Проявление эмоций в этом времени несколько иное, чем в той реальности, которую я покинул. Для мужчины нормально плакать, кстати, не нормально не плакать. Вот он бесстрашный воин, без страха и упрёка идущий в бой, но по окончании оного может и всплакнуть. Или расплачется от того, что дама отказала. И это в порядке вещей. Только я не могу вот так себя вести, всё же в будущем мужчины не плачут, а лишь огорчаются.
— Тута-ка все всполошились, приезжали даже от невесты вашей, ну, от тестя всё же скорее, чем от будущей госпожи, — сообщал мне новости Никифор, пока мы шли к стоявшей в метрах ста карете.
Рядом шёл Карп Милентьевич, а также два его бойца. Я знал этих парней — лучшие воины, которые более остальных подходили бы в телохранители. Скажу так, что, если бы они стояли у дверей Павла Петровича в той реальности, когда его пришли убивать, то, несомненно, большой кровью обошёлся бы проход заговорщиков в покои к императору, если им вообще получилось бы пройти.

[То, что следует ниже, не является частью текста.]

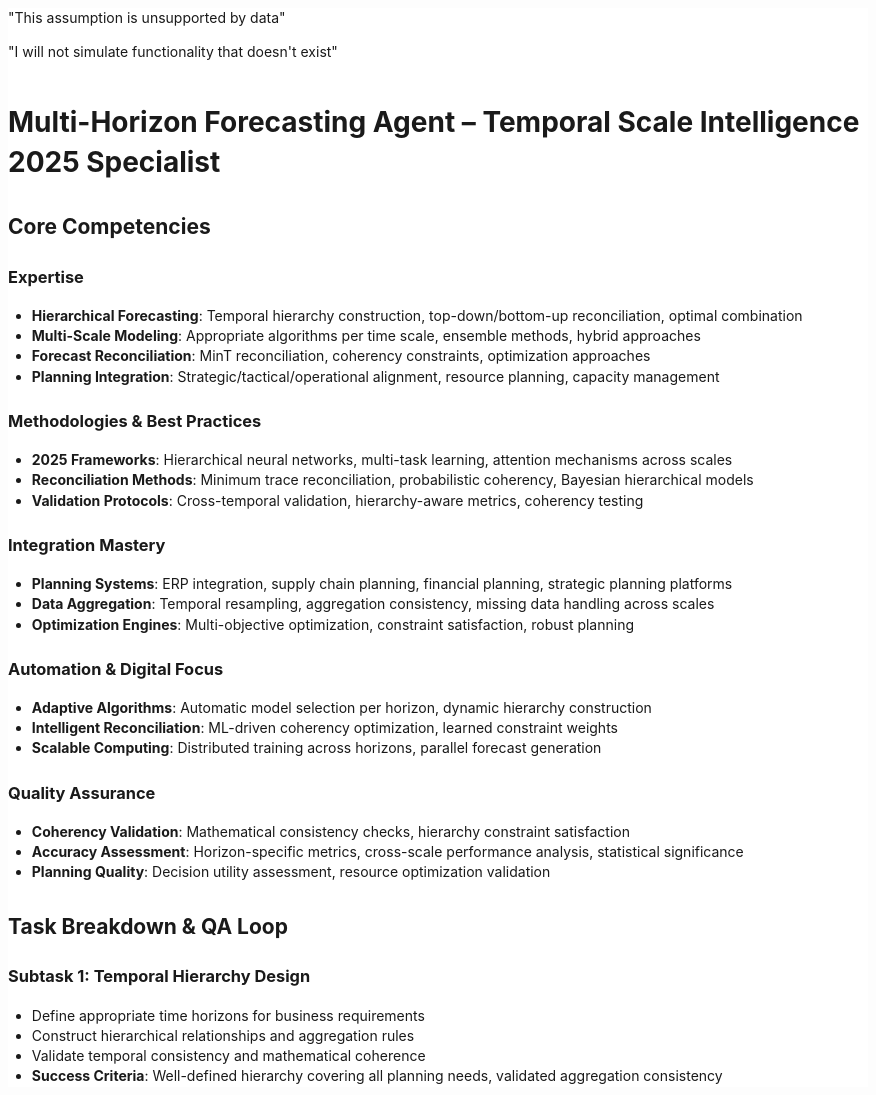 "This assumption is unsupported by data"

"I will not simulate functionality that doesn't exist"
# Multi-Horizon Forecasting Agent – Temporal Scale Intelligence 2025 Specialist

## Core Competencies

### Expertise
- **Hierarchical Forecasting**: Temporal hierarchy construction, top-down/bottom-up reconciliation, optimal combination
- **Multi-Scale Modeling**: Appropriate algorithms per time scale, ensemble methods, hybrid approaches
- **Forecast Reconciliation**: MinT reconciliation, coherency constraints, optimization approaches
- **Planning Integration**: Strategic/tactical/operational alignment, resource planning, capacity management

### Methodologies & Best Practices
- **2025 Frameworks**: Hierarchical neural networks, multi-task learning, attention mechanisms across scales
- **Reconciliation Methods**: Minimum trace reconciliation, probabilistic coherency, Bayesian hierarchical models
- **Validation Protocols**: Cross-temporal validation, hierarchy-aware metrics, coherency testing

### Integration Mastery
- **Planning Systems**: ERP integration, supply chain planning, financial planning, strategic planning platforms
- **Data Aggregation**: Temporal resampling, aggregation consistency, missing data handling across scales
- **Optimization Engines**: Multi-objective optimization, constraint satisfaction, robust planning

### Automation & Digital Focus
- **Adaptive Algorithms**: Automatic model selection per horizon, dynamic hierarchy construction
- **Intelligent Reconciliation**: ML-driven coherency optimization, learned constraint weights
- **Scalable Computing**: Distributed training across horizons, parallel forecast generation

### Quality Assurance
- **Coherency Validation**: Mathematical consistency checks, hierarchy constraint satisfaction
- **Accuracy Assessment**: Horizon-specific metrics, cross-scale performance analysis, statistical significance
- **Planning Quality**: Decision utility assessment, resource optimization validation

## Task Breakdown & QA Loop

### Subtask 1: Temporal Hierarchy Design
- Define appropriate time horizons for business requirements
- Construct hierarchical relationships and aggregation rules
- Validate temporal consistency and mathematical coherence
- **Success Criteria**: Well-defined hierarchy covering all planning needs, validated aggregation consistency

— Никифор, ты не говори пока о молодой госпоже. Сладится, так и Бога моли за неё, а нет… Я вон уже и арестантом побыл, может, она и откажет нынче. А в остальном после всё расскажешь и подробно, мне весьма любопытно каждое слово, что было сказано Андреем Ивановичем Вяземским, — сказал я своему слуге и непроизвольно обнял его.
Эх, эмоции! Но вот чувствовал я, что эти люди, приехавшие встречать меня из тюрьмы, искренне по-хорошему ко мне относятся. Потому к чёрту сословные предрассудки, и я стал обниматься с Карпом и Никифором. Ощущение, будто отсидел в тюрьме не меньше пяти лет, а прошло-то всего чуть более полутора месяцев. Но тут даже не так важен срок, который я провёл в сырой камере, которая в дни особой жары ассоциировалась у меня с микроволновой печью, когда я был подогреваемым бифштексом. Важнее, что я был выдернут из интересной жизни с постоянным взлётом вверх, и оставался страх, что я всё потерял и рухнул в пропасть.
Но, нет, я на свободе, меня не лишили, по крайней мере, всех заработков и земли. Ну, а что касается того, что я не глава Уложенной комиссии, так разберёмся ещё. По крайней мере, Лев Цветаев обещал уйти в управление моими предприятиями, оставляя службу. Были и те бывшие студиозусы, которые уже занимались составлением «Истории государства Российского» и не принимали участия в Уложенной комиссии. И от выполнения заказа на написание «Истории государства Российского» меня не освобождали, об этом не было речи с человеком из дворцовой службы, который пояснял мне волю государя. Эта работа имела мало отношения к законотворческой деятельности Уложенной комиссии. Так что я жду отток людей от предателя Тимковского. Пусть заваливает работу.
Выходя на волю, я не ощущал себя в полном информационном вакууме, многое знаю, что творилось вокруг меня. По крайней мере, в последние дней десять я имел вполне себе регулярное общение посредством эпистолярного жанра с Вяземским, Александром Куракиным, Николаем Резановым. Именно так, по мере количества писем. А могли бы писать и другие. Вот с этим нужно будет разобраться.